Did the Eagles provide the Dallas Cowboys with a blueprint?
By Richard Ball
Wouldn’t it be great to hear from Dak himself? What does he really want? For a 25-year-old, his answer requires him to have wisdom far beyond his years.
The easy answer is to be paid a fair market and compete and hope to win Super Bowls during his career. Most Americans make this decision well after turning 40 after nearly two decades or worldly experience.
The reality, as plainly told by Tom Brady who happens to have won more Super Bowls than anyone in the history of the world, is that it takes really good football players to win a championship and the more money a quarterback consumes the less money that is left to pay other really good football players.
The NFL of today can easily be described as a passing league with a premium placed on the quarterback position. In fact, since the new CBA was signed in 2011, only three positions have seen a rise in salary cap percentage for the top 10 players at the position: center, right tackle and quarterback.
In 2011, the top 10 quarterbacks were paid an average of 12.5 percent of the salary cap.
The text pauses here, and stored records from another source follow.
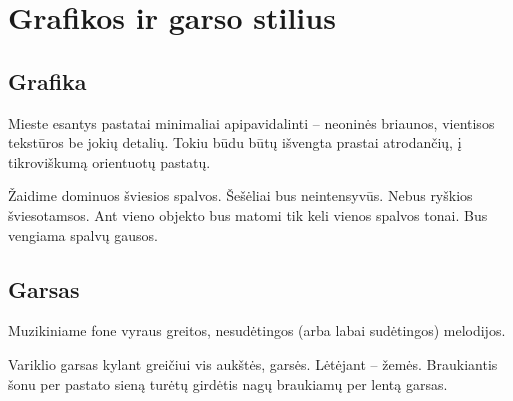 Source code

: \section{Grafikos ir garso stilius}
\subsection{Grafika}

Mieste esantys pastatai minimaliai apipavidalinti -- neoninės briaunos, vientisos tekstūros be jokių detalių.
Tokiu būdu būtų išvengta prastai atrodančių, į tikroviškumą orientuotų pastatų.

Žaidime dominuos šviesios spalvos.
Šešėliai bus neintensyvūs.
Nebus ryškios šviesotamsos.
Ant vieno objekto bus matomi tik keli vienos spalvos tonai.
Bus vengiama spalvų gausos.

\subsection{Garsas}

Muzikiniame fone vyraus greitos, nesudėtingos (arba labai sudėtingos) melodijos.

Variklio garsas kylant greičiui vis aukštės, garsės. Lėtėjant -- žemės.
Braukiantis šonu per pastato sieną turėtų girdėtis nagų braukiamų per lentą garsas.
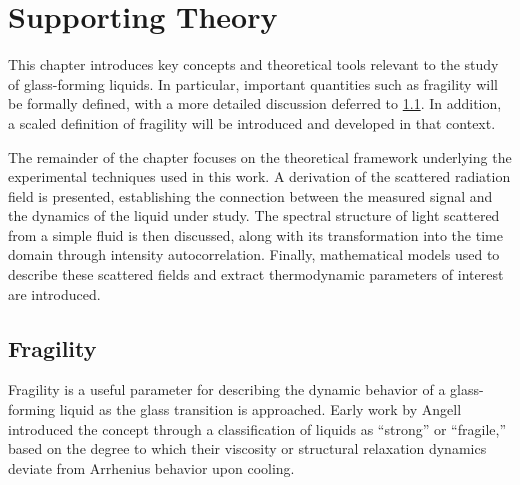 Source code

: \chapter{Supporting Theory}
\label{chap:theory}

This chapter introduces key concepts and theoretical tools relevant to the study of glass-forming liquids. In particular, important quantities such as fragility will be formally defined, with a more detailed discussion deferred to \sect \ref{sec:Fragility}. In addition, a scaled definition of fragility will be introduced and developed in that context.

The remainder of the chapter focuses on the theoretical framework underlying the experimental techniques used in this work. A derivation of the scattered radiation field is presented, establishing the connection between the measured signal and the dynamics of the liquid under study. The spectral structure of light scattered from a simple fluid is then discussed, along with its transformation into the time domain through intensity autocorrelation. Finally, mathematical models used to describe these scattered fields and extract thermodynamic parameters of interest are introduced.


\section{Fragility} \label{sec:Fragility}

Fragility is a useful parameter for describing the dynamic behavior of a glass-forming liquid as the glass transition is approached. Early work by Angell~\cite{Angell1985} introduced the concept through a classification of liquids as ``strong'' or ``fragile,'' based on the degree to which their viscosity or structural relaxation dynamics deviate from Arrhenius behavior upon cooling. 

\graphicspath{{Chapters/Methodology/Figures/}}

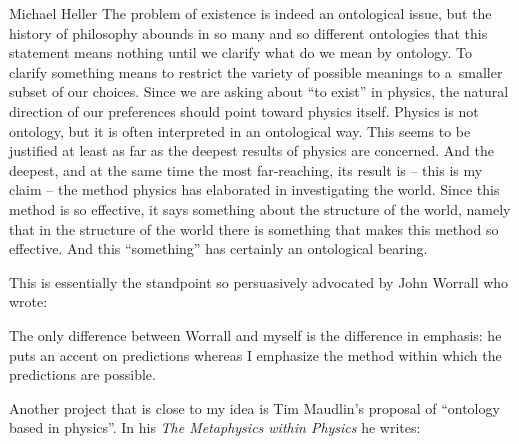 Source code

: \begin{artengenv}{Michael Heller}
The problem of existence is indeed an ontological issue, but the history of philosophy abounds in so many and so
different ontologies that this statement means nothing until we clarify what do we mean by ontology. To clarify
something means to restrict the variety of possible meanings to a~smaller subset of our choices. Since we are asking
about ``to exist'' in physics, the natural direction of our preferences should point toward physics itself. Physics is
not ontology, but it is often interpreted in an ontological way. This seems to be justified at least as far as the
deepest results of physics are concerned. And the deepest, and at the same time the most far-reaching, its result is –
this is my claim – the method physics has elaborated in investigating the world. Since this method is so effective, it
says something about the structure of the world, namely that in the structure of the world there is something that
makes this method so effective. And this ``something'' has certainly an ontological bearing.

This is essentially the standpoint so persuasively advocated by John Worrall who wrote:

The only difference between Worrall and myself is the difference in emphasis: he puts an accent on predictions whereas I
emphasize the method within which the predictions are possible.

Another project that is close to my idea is Tim Maudlin’s proposal of ``ontology based in physics''. In his
\textit{The Metaphysics within Physics} he writes:



\end{artengenv}
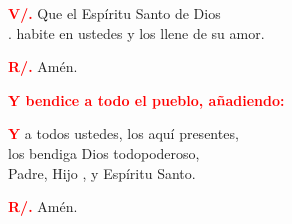 \documentclass[12pt, letterpaper, spanish]{report}
\begin{document}
\Large \hspace{-0.9cm} {\bfseries \textcolor{red}{V/.}} \hspace{0.5cm} Que el Esp\'iritu Santo de Dios\\
.\hspace{1.5cm} habite en ustedes y los llene de su amor.\newline

\Large \hspace{-0.9cm} {\bfseries \textcolor{red}{R/.}} \hspace{0.5cm} Am\'en.\newline

\large{\bfseries \textcolor{red}{Y bendice a todo el pueblo, a\~nadiendo:}}\newline

\Large \lettrine{\bfseries \textcolor{red}{Y}}{} a todos ustedes, los aqu\'i presentes,\\
los bendiga Dios todopoderoso,\\
Padre, Hijo \Huge{\textcolor{red}{}} \Large, y Esp\'iritu Santo.\newline

\Large \hspace{-0.9cm} {\bfseries \textcolor{red}{R/.}} \hspace{0.5cm} Am\'en.\newline

\end{document}

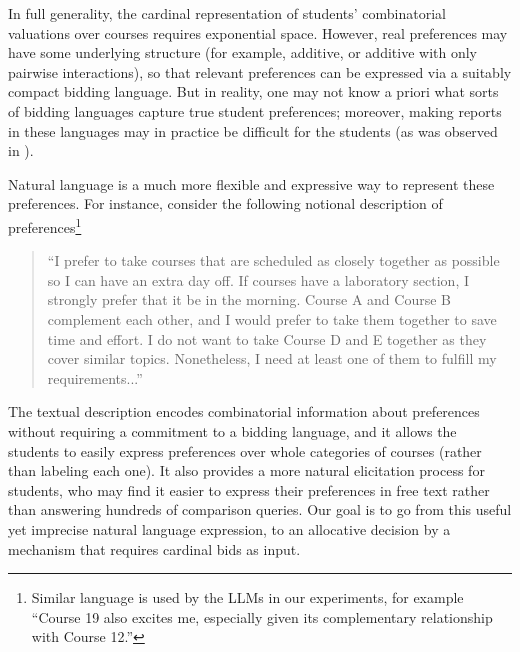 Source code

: In full generality, the cardinal representation of students' combinatorial valuations over courses requires exponential space. However, real preferences may have some underlying structure (for example, additive, or additive with only pairwise interactions), so that relevant preferences can be expressed via a suitably compact bidding language.
But in reality, one may not know a priori what sorts of bidding languages capture true student preferences; moreover, making reports in these languages may in practice be difficult for the students (as was observed in \citet{budish2021can}).

Natural language is a much more flexible and expressive way to represent these preferences. For instance, consider the following notional description of preferences\footnote{
Similar language is used by the LLMs in our experiments, for example
``Course 19 also excites me, especially given its complementary relationship with Course 12.''
}
\begin{quote}
``I prefer to take courses that are scheduled as closely together as possible so I can have an extra day off. If courses have a laboratory section, I strongly prefer that it be in the morning. Course A and Course B complement each other, and I would prefer to take them together to save time and effort. I do not want to take Course D and E together as they cover similar topics. Nonetheless, I need at least one of them to fulfill my requirements...''
\end{quote}
The textual description encodes combinatorial information about preferences without requiring a commitment to a bidding language, and it allows the students to easily express preferences over whole categories of courses (rather than labeling each one). It also provides a more natural elicitation process for students, who may find it easier to express their preferences in free text rather than answering hundreds of comparison queries. Our goal is to go from this useful yet imprecise natural language expression, to an allocative decision by a mechanism that requires cardinal bids as input.
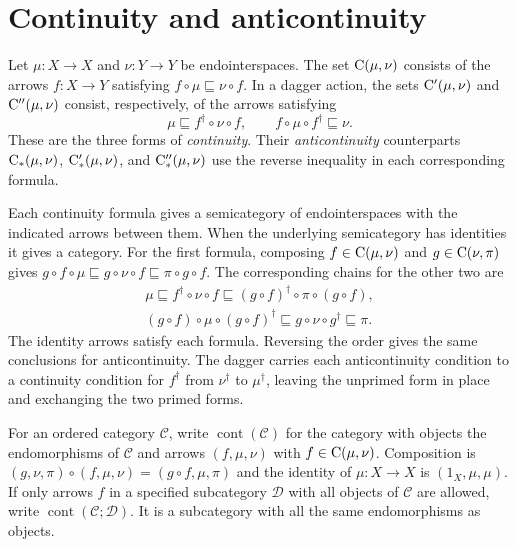 \section{Continuity and anticontinuity}\label{sec-osa-continuity}

\begin{defn}\label{def-osa-continuity}
Let $\mu:X\to X$ and $\nu:Y\to Y$ be endointerspaces. The set
$\mathrm{C}(\mu,\nu)$ consists of the arrows $f:X\to Y$ satisfying
$f\circ\mu\sqsubseteq\nu\circ f$. In a dagger action, the sets
$\mathrm{C}'(\mu,\nu)$ and $\mathrm{C}''(\mu,\nu)$ consist,
respectively, of the arrows satisfying
\[
 \mu\sqsubseteq f^\dagger\circ\nu\circ f,
 \qquad
 f\circ\mu\circ f^\dagger\sqsubseteq\nu .
\]
These are the three forms of \emph{continuity}. Their
\emph{anticontinuity} counterparts
$\mathrm{C}_\ast(\mu,\nu)$, $\mathrm{C}_\ast'(\mu,\nu)$,
and $\mathrm{C}_\ast''(\mu,\nu)$ use the reverse inequality
in each corresponding formula.
\end{defn}

Each continuity formula gives a semicategory of endointerspaces
with the indicated arrows between them. When the underlying
semicategory has identities it gives a category. For the first
formula, composing $f\in\mathrm{C}(\mu,\nu)$ and
$g\in\mathrm{C}(\nu,\pi)$ gives
$g\circ f\circ\mu\sqsubseteq g\circ\nu\circ f\sqsubseteq
\pi\circ g\circ f$. The corresponding chains for the other two are
\[
\begin{gathered}
 \mu\sqsubseteq f^\dagger\circ\nu\circ f
 \sqsubseteq (g\circ f)^\dagger\circ\pi\circ(g\circ f),\\
 (g\circ f)\circ\mu\circ(g\circ f)^\dagger
 \sqsubseteq g\circ\nu\circ g^\dagger\sqsubseteq\pi.
\end{gathered}
\]
The identity arrows satisfy each formula. Reversing the order gives
the same conclusions for anticontinuity. The dagger carries each
anticontinuity condition to a continuity condition for
$f^\dagger$ from $\nu^\dagger$ to $\mu^\dagger$, leaving the
unprimed form in place and exchanging the two primed forms.

\begin{defn}\label{def-osa-cont-category}
For an ordered category $\mathcal C$, write
$\operatorname{cont}(\mathcal C)$ for the category with objects
the endomorphisms of $\mathcal C$ and arrows $(f,\mu,\nu)$ with
$f\in\mathrm{C}(\mu,\nu)$. Composition is
$(g,\nu,\pi)\circ(f,\mu,\nu)=(g\circ f,\mu,\pi)$ and the
identity of $\mu:X\to X$ is $(1_X,\mu,\mu)$.
If only arrows $f$ in a specified subcategory $\mathcal D$ with
all objects of $\mathcal C$ are allowed, write
$\operatorname{cont}(\mathcal C;\mathcal D)$. It is a subcategory
with all the same endomorphisms as objects.
\end{defn}

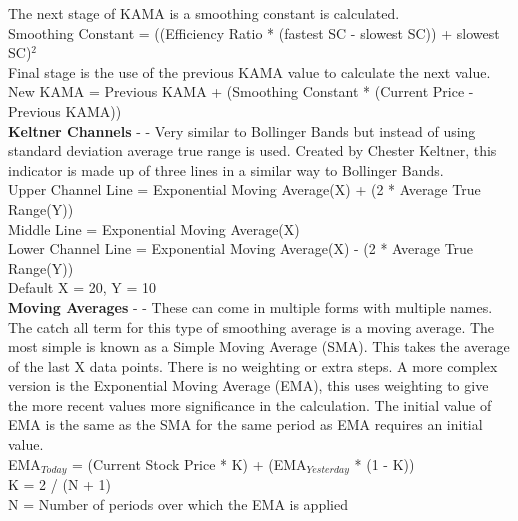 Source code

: \documentclass[conference]{IEEEtran}
\begin{document}
\noindent
The next stage of KAMA is a smoothing constant is calculated. \\

\noindent
Smoothing Constant = ((Efficiency Ratio * (fastest SC - slowest SC)) + slowest SC)$^2$\\

\noindent
Final stage is the use of the previous KAMA value to calculate the next value. \\

\noindent
New KAMA = Previous KAMA + (Smoothing Constant * (Current Price - Previous KAMA))\\

\noindent
\textbf{Keltner Channels} - \cite{Keltner1960} - Very similar to Bollinger Bands but instead of using standard deviation average true range is used. Created by Chester Keltner, this indicator is made up of three lines in a similar way to Bollinger Bands.\\

\noindent
Upper Channel Line = Exponential Moving Average(X) + (2 * Average True Range(Y))\\
Middle Line = Exponential Moving Average(X)\\
Lower Channel Line = Exponential Moving Average(X) - (2 * Average True Range(Y))\\ Default X = 20, Y = 10 \\

\noindent
\textbf{Moving Averages} - \cite{Murphy1999} - These can come in multiple forms with multiple names. The catch all term for this type of smoothing average is a moving average. The most simple is known as a Simple Moving Average (SMA). This takes the average of the last X data points. There is no weighting or extra steps. A more complex version is the Exponential Moving Average (EMA), this uses weighting to give the more recent values more significance in the calculation. The initial value of EMA is the same as the SMA for the same period as EMA requires an initial value.\\

\noindent
EMA$_{Today}$ = (Current Stock Price * K) + (EMA$_{Yesterday}$ * (1 - K)) \\
K = 2 / (N + 1) \\
N = Number of periods over which the EMA is applied \\

\end{document}
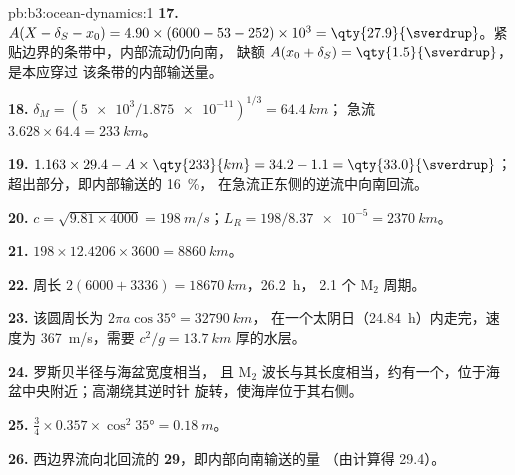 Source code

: \begin{solution}{pb:b3:ocean-dynamics:1}
\textbf{17.} $A(X - \delta_S - x_0) = 4.90\times(6000 - 53 - 252)\times
10^3 = \qty{27.9}{\sverdrup}$。紧贴边界的条带中，内部流动仍向南，
缺额 $A(x_0 + \delta_S) =
\qty{1.5}{\sverdrup}$，是本应穿过
该条带的内部输送量。

\textbf{18.} $\delta_M = (\num{5e3}/\num{1.875e-11})^{1/3} = \qty{64.4}{km}$；
急流 $3.628\times64.4 = \qty{233}{km}$。

\textbf{19.} $1.163\times29.4 - A\times\qty{233}{km} = 34.2 - 1.1 =
\qty{33.0}{\sverdrup}$；超出部分，即内部输送的 \qty{16}{\percent}，
在急流正东侧的逆流中向南回流。

\textbf{20.} $c = \sqrt{9.81\times4000} = \qty{198}{m/s}$；$L_R =
198/\num{8.37e-5} = \qty{2370}{km}$。

\textbf{21.} $198\times12.4206\times3600 = \qty{8860}{km}$。

\textbf{22.} 周长 $2(6000 + 3336) = \qty{18670}{km}$，\qty{26.2}{h}，
2.1 个 M$_2$ 周期。

\textbf{23.} 该圆周长为 $2\pi a\cos\ang{35} = \qty{32790}{km}$，
在一个太阴日（\qty{24.84}{h}）内走完，速度为 \qty{367}{m/s}，需要 $c^2/g =
\qty{13.7}{km}$ 厚的水层。

\textbf{24.} 罗斯贝半径与海盆宽度相当，
且 M$_2$ 波长与其长度相当，约有一个，位于海盆中央附近；高潮绕其逆时针
旋转，使海岸位于其右侧。

\textbf{25.} $\tfrac34\times0.357\times\cos^2\ang{35} = \qty{0.18}{m}$。

\textbf{26.} 西边界流向北回流的
\textbf{\qty[text-series-to-math=true]{29}{\sverdrup}}，即内部向南输送的量
（由计算得 \qty{29.4}{\sverdrup}）。
\end{solution}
In 2018, this number increased to 15.5 percent. Russell Wilson and Carson Wentz recent deals look to stretch this number higher in the future.
When you look more closely at those deals, Wilson signed a four-year extension which now averages just over $33 million per year for the next five years. Similarly, Wentz signed a four-year extension but he had two existing years that averaged only $15.6M per year leaving him with a six-year contract averaging $26.5 million per year.
Colin Cowherd, host of Fox Sports The Herd, gave the Eagles high marks for a Belichickian move signing Wentz before the Cowboys signed Prescott. But I think the Wentz deal actually paves the way for the Cowboys to sign Prescott.
A six-year contract that averages $27 million per year would be a very nice ceiling for Prescott if you are a Cowboys fan. The contract could be structured so that Prescott receives more guarantees than Wentz so that it looks like he won by waiting to sign.
For Dak, he still needs to answer the question of what he wants in life. If he craves a Super Bowl, he would have a better chance signing for less than his Eagles counterpart’s six-year average.
The Cowboys compete twice a year on the field against the Eagles. Of late, the Cowboys have the edge winning the last three times. Dak Prescott, this time it’s a pen in your hand with another opportunity to beat the Eagles but only if you sign a deal for less than Carson Wentz.